What users can do with custom ICU collations in Postgres 10

From: Peter Geoghegan <pg(at)bowt(dot)ie>
To: PostgreSQL Hackers <pgsql-hackers(at)postgresql(dot)org>
Subject: What users can do with custom ICU collations in Postgres 10
Date: 2017-08-09 22:49:41
Message-ID: CAH2-Wz=bcgmk97YaZ3rs4OoCdn1nOco1HCfRGBCOOty0ztnCnA@mail.gmail.com
Views: Raw Message | Whole Thread | Download mbox | Resend email
Thread:
Lists: pgsql-hackers

There are actually very many customizations to collations that are
possible beyond what the "stock" ICU collations provide (whatever
"stock" means). Some of these are really cool, and I can imagine use
cases where they are very compelling that have nothing to do with
internationalization (such customizations are how we should eventually
implement case-insensitive collations, once the infrastructure for
doing that without breaking hashing is in place).

I'd like to give a demo on what is already possible, but not currently
documented. I didn't see anyone else comment on this, including Peter
E (maybe I missed that?). We should improve the documentation in this
area, to get this into the hands of users.

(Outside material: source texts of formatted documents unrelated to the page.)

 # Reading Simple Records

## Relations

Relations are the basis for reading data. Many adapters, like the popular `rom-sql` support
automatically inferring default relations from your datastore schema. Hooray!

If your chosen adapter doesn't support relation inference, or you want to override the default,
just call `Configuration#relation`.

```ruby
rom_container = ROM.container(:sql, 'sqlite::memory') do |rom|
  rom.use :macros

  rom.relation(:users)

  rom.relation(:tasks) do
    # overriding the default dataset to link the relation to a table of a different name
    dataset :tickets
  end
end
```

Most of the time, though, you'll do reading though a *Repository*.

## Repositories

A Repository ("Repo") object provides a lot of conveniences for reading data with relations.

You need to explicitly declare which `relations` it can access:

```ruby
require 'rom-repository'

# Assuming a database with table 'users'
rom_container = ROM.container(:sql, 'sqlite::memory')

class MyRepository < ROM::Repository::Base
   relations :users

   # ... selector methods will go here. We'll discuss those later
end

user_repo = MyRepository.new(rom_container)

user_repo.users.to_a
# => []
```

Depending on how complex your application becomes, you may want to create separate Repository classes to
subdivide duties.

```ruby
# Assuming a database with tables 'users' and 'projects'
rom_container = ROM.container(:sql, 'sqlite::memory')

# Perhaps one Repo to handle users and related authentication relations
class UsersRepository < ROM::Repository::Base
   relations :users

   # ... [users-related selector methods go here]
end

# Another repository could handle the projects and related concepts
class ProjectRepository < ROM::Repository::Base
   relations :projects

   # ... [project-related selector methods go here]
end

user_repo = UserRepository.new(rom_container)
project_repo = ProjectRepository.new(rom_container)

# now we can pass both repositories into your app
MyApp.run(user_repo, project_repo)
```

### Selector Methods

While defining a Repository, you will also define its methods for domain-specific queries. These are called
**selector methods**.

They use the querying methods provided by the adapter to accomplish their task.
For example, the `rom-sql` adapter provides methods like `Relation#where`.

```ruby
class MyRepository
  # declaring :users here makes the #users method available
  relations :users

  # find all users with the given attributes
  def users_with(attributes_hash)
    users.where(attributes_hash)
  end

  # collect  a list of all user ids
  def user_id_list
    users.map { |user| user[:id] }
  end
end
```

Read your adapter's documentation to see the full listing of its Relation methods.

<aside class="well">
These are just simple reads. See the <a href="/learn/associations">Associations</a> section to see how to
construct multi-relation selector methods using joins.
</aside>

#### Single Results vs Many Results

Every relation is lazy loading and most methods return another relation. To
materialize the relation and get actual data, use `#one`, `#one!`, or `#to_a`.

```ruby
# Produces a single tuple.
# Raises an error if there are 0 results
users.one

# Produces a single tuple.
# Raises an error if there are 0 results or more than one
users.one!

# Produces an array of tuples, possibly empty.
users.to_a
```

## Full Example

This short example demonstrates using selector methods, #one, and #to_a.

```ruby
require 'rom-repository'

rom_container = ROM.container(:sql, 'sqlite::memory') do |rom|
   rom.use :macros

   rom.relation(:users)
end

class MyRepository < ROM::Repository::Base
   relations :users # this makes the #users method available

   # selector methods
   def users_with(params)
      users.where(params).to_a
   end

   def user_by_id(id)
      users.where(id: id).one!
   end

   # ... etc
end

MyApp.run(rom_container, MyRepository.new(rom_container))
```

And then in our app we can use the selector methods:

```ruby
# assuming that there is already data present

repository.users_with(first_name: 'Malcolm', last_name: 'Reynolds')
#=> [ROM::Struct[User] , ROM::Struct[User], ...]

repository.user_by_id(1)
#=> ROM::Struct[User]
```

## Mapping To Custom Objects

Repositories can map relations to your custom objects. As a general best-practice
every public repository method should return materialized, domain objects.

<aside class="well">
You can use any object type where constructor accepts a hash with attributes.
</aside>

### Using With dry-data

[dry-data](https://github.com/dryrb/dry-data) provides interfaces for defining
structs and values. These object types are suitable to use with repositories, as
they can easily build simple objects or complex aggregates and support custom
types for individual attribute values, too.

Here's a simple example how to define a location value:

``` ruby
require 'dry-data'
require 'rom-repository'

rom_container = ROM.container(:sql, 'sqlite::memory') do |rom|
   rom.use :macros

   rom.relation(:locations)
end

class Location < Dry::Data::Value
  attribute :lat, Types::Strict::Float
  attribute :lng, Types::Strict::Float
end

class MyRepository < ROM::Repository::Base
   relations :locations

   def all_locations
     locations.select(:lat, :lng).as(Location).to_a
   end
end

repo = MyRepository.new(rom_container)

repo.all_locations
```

Say we're unhappy that numbers come first, which we see here:

postgres=# select * from (select '1a' i union select '1b' union select
'1c' union select 'a1' union select 'b2' union select 'c3') j order by
i collate "en-x-icu";
i
────
1a
1b
1c
a1
b2
c3
(6 rows)

We may do this to get our desired sort order:

postgres=# create collation digitlast (provider=icu,
locale='en-u-kr-latn-digit');
CREATE COLLATION
postgres=# select * from (select '1a' i union select '1b' union select
'1c' union select 'a1' union select 'b2' union select 'c3') j order by
i collate "digitlast";
i
────
a1
b2
c3
1a
1b
1c
(6 rows)

Note that 'kr' is a specific BCP47 Key [1]. Many different options can
be set in this manner.

Let's say we are unhappy with the fact that capital letters sort
higher than lowercase:

postgres=# select * from (select 'B' i union select 'b' union select
'A' union select 'a') j order by i collate "en-x-icu";
i
───
a
A
b
B
(4 rows)

ICU provides a solution here, too:

postgres=# create collation capitalfirst (provider=icu, locale='en-u-kf-upper');
CREATE COLLATION
postgres=#
select * from (select 'B' i union select 'b' union select 'A' union
select 'a') j order by i collate "capitalfirst";
i
───
A
a
B
b
(4 rows)

And, yes -- you can even *combine* these two options by creating a
third custom collation. That can be spelled
'en-u-kf-upper-kr-latn-digit', in case you were wondering.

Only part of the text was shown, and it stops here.